En outre, il n’existe pas d’accord de propriété intellectuelle européen dans le cadre du nucléaire civil. Un accord de libre échange UE-Inde, contenant des dispositions générales sur la propriété intellectuelle, est en revanche en cours de négociation.

- Conséquences économiques et financières

Bien qu’il soit difficile de prévoir aujourd’hui les répercussions de cet accord sur les accords spécifiques, protocoles d’accords ou contrats qui seront négociés par les acteurs français du nucléaire civil, celui-ci doit contribuer à une meilleure valorisation de la propriété intellectuelle préexistante (Connaissances Propres dans l’accord) et la propriété intellectuelle qui résultera de la coopération avec la partie indienne (Résultats Communs).
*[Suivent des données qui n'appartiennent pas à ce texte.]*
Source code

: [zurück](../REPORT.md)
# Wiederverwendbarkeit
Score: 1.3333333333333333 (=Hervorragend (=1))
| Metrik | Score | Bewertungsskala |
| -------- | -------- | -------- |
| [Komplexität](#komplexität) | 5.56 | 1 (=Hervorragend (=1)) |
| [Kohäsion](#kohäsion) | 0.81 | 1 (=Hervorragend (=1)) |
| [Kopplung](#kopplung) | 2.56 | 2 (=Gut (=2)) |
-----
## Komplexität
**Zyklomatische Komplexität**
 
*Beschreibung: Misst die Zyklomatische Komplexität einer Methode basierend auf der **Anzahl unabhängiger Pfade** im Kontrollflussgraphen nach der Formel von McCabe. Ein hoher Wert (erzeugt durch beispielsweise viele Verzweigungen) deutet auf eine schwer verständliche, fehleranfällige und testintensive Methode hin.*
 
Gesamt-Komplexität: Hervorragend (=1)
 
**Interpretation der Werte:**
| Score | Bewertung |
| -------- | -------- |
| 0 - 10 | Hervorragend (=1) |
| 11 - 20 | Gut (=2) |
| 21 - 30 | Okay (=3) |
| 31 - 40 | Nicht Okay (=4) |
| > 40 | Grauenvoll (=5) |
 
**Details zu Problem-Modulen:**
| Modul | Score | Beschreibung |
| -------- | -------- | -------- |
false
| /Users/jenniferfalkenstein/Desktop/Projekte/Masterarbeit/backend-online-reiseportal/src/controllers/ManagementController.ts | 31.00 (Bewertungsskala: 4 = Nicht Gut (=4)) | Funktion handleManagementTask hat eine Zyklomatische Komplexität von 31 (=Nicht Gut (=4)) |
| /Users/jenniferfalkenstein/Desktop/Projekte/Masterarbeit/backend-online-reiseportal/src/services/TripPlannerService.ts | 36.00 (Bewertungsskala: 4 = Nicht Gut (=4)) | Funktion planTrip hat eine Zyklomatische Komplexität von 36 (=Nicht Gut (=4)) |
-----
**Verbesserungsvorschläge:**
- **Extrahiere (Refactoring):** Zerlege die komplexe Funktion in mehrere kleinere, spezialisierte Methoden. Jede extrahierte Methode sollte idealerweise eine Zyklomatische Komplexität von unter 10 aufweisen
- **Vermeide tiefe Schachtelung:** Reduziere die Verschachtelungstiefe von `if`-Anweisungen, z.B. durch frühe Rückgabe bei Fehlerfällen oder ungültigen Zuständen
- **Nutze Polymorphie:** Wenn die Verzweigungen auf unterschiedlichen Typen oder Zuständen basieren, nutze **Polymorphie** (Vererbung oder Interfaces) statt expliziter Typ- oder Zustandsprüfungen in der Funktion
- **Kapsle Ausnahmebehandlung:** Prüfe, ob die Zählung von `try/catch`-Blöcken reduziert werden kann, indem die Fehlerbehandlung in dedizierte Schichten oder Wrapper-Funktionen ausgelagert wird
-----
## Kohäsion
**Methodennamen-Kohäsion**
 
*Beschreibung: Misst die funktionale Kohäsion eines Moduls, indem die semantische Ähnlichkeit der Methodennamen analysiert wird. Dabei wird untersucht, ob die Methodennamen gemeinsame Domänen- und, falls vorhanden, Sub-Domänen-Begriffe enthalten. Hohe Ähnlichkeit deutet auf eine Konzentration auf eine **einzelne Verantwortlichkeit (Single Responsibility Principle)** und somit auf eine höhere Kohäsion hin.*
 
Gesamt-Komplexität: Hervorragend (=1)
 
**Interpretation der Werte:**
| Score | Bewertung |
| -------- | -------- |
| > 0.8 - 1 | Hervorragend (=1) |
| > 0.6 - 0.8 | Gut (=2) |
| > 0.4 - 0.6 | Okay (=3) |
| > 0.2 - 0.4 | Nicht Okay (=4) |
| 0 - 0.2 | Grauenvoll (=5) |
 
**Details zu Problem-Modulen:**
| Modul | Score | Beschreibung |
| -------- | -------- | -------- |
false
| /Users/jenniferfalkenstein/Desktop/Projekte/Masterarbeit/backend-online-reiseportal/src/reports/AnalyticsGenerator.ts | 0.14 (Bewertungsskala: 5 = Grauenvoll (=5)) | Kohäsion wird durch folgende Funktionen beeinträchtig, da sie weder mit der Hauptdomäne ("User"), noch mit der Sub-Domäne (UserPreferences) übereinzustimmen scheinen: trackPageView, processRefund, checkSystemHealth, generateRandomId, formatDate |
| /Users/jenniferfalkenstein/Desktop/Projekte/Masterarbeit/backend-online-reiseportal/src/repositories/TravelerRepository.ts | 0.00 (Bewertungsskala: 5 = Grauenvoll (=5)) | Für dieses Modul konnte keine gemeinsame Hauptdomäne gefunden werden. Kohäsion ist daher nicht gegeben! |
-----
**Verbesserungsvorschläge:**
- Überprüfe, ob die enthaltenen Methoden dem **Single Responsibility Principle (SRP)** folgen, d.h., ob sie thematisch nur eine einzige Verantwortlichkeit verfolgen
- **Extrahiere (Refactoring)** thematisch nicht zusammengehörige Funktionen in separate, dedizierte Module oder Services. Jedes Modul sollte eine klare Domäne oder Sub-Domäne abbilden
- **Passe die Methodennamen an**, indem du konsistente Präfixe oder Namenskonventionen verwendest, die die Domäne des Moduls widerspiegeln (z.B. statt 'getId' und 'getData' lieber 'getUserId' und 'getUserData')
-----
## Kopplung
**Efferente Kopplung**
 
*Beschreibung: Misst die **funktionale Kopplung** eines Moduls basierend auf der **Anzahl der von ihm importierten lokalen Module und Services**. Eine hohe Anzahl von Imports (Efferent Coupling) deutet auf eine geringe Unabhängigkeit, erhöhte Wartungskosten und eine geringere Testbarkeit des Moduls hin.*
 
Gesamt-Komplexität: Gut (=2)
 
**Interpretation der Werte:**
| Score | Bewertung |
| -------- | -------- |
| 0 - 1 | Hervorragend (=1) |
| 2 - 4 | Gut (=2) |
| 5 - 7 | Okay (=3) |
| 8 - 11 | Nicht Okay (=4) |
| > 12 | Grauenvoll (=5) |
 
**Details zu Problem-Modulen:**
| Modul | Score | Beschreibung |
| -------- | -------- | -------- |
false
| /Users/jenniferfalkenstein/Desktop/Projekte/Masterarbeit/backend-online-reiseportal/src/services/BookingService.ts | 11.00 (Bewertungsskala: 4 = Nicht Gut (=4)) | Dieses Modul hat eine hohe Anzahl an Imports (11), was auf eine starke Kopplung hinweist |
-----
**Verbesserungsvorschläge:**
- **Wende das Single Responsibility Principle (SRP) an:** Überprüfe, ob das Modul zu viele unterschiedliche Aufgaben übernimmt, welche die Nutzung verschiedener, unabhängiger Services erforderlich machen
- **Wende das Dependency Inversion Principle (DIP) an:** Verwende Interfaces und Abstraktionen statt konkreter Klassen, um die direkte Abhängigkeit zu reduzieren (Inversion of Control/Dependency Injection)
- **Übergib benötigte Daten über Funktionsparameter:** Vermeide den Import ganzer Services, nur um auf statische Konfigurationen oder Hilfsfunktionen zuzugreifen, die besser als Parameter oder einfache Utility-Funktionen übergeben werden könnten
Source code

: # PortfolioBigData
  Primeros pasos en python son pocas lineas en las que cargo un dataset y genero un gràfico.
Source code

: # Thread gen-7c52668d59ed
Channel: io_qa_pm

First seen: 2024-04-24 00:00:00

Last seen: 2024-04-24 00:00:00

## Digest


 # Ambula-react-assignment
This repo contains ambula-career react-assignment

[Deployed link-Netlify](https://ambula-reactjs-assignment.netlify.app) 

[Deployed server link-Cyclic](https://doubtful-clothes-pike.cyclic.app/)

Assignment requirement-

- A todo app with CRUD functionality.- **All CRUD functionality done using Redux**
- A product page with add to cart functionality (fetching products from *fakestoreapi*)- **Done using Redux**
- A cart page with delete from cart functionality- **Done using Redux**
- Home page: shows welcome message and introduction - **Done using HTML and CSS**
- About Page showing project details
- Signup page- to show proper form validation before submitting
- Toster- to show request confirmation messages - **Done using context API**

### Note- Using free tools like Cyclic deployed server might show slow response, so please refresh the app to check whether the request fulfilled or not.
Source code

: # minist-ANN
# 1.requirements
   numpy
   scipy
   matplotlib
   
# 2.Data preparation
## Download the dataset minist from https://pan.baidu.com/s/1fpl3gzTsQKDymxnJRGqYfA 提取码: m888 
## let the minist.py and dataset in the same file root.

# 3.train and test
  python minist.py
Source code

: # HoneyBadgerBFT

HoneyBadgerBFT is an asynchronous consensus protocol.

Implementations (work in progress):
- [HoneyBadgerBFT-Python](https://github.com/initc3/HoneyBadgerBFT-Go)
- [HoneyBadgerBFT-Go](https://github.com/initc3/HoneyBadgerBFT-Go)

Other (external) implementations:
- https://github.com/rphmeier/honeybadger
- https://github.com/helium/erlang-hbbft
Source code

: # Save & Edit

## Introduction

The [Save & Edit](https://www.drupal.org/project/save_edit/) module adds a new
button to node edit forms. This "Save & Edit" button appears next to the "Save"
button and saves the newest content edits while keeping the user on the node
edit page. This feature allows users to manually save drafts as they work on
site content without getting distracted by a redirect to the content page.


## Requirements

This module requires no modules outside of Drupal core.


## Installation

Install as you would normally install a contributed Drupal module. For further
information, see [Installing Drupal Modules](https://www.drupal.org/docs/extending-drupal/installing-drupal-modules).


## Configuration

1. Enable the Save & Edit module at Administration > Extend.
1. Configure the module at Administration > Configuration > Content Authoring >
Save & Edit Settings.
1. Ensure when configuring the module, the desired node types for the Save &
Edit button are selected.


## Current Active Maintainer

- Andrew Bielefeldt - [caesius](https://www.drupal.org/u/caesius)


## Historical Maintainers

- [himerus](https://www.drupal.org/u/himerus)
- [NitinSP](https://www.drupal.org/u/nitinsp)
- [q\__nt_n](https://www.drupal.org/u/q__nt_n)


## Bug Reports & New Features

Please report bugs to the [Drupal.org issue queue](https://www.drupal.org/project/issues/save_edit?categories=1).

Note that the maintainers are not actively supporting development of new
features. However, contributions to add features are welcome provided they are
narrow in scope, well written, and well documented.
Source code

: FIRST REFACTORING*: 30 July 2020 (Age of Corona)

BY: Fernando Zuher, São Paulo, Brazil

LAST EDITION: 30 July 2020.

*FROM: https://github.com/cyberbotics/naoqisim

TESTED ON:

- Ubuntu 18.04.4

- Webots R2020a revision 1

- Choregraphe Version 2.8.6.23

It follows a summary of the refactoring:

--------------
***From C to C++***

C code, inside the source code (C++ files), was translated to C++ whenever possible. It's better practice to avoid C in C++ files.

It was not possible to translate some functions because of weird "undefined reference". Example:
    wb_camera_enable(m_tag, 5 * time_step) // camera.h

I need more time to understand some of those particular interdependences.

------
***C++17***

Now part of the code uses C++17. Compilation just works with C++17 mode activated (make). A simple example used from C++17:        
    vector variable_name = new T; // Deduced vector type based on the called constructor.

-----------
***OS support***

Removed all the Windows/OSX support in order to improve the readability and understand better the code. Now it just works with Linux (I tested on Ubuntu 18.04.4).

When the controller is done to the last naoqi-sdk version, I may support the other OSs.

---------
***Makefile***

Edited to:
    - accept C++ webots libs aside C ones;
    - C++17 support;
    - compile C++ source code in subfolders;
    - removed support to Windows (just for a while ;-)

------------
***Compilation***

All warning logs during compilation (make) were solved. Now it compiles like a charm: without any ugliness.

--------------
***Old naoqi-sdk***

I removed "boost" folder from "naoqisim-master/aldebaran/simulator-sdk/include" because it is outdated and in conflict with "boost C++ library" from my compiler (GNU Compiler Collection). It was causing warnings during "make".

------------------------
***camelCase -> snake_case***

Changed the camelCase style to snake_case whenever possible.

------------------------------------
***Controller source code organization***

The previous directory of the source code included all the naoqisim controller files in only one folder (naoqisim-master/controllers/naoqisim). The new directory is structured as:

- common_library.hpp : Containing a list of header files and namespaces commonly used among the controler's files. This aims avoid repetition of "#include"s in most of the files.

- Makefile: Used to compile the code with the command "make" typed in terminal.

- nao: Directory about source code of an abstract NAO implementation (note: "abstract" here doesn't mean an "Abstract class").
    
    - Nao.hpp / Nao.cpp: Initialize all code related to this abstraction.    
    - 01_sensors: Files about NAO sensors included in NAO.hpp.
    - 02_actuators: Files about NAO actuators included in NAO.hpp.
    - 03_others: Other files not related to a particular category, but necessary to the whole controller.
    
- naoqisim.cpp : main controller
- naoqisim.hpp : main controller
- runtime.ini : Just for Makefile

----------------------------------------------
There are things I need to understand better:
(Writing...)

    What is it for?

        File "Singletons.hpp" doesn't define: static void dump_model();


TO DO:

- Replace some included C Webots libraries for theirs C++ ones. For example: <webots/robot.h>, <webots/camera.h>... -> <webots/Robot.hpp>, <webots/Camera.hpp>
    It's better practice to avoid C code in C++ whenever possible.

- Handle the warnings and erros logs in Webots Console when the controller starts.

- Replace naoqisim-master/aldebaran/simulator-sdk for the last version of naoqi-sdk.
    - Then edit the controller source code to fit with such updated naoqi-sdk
Dans la mesure où les acteurs français du nucléaire civil disposent de droits préexistants, ils doivent pouvoir négocier leur utilisation dans le cadre de la coopération, voire la monnayer le cas échéant.

Ils doivent également pouvoir obtenir tout ou partie des droits attachés aux Résultats Communs, à mesure de leur contribution à la coopération. La rédaction de l’article 2 doit en effet permettre que le gouvernement indien ne s’oppose pas à la protection à l’étranger des résultats de recherche issus d’une coopération franco-indienne.

III. - Historique des négociations

Après la signature de l’Accord cadre le 30 septembre 2008, des négociations ont été engagées avec le Gouvernement de la République d’Inde en septembre 2009. Le texte soumis aux autorités indiennes avait été préparé en concertation avec les ministères concernés et les acteurs français du nucléaire civil, qui ont été consultés tout au long de la négociation.

Suite à la proposition de la France envoyée à la partie indienne en septembre 2009, le texte a entièrement été réécrit pas la partie indienne et communiqué en retour en janvier 2010. Plusieurs échanges de courriels ont suivi en mai, juin et septembre 2010. L’intervention du Conseiller nucléaire de l’Ambassade de France à New Dehli a été nécessaire pour finaliser le texte de l’accord qui a finalement été présenté à la signature le 6 décembre 2010 à New Dehli.

IV. - Etat des signatures et ratifications

L’Accord entre le Gouvernement de la République française et le Gouvernement de la République d’Inde a été signé, par le Ministre des Affaires Etrangères le 6 décembre 2010 à l’occasion de la visite présidentielle française en Inde.

Le Gouvernement de la République d’Inde n’est pas tenu par une procédure parlementaire et est donc dans l’attente de nos instruments.

1 Décret n° 2011-147 du 3 février 2011 portant publication de l'accord de coopération entre le Gouvernement de la République française et le Gouvernement de la République de l'Inde pour le développement des utilisations pacifiques de l'énergie nucléaire (ensemble deux annexes), signé à Paris le 30 septembre 2008.

2 Décret n° 2011-427 du 19 avril 2011 portant publication de l'accord entre le Gouvernement de la République française et le Gouvernement de la République de l'Inde sur la protection du caractère confidentiel des données techniques et des informations relatives à la coopération en matière d'utilisations pacifiques de l'énergie nucléaire, signé à New Delhi le 6 décembre 2010.

3 Décret n°74-976 du 20 novembre 1974 portant publication de la convention instituant l'Organisation mondiale de la propriété intellectuelle, signée à Stockholm le 14-07-1967.

4 Décret no 95-1242 du 24 novembre 1995 portant publication de l'accord de Marrakech instituant l'Organisation mondiale du commerce (ensemble quatre annexes), signé à Marrakech le 15 avril 1994, annexe 1 C.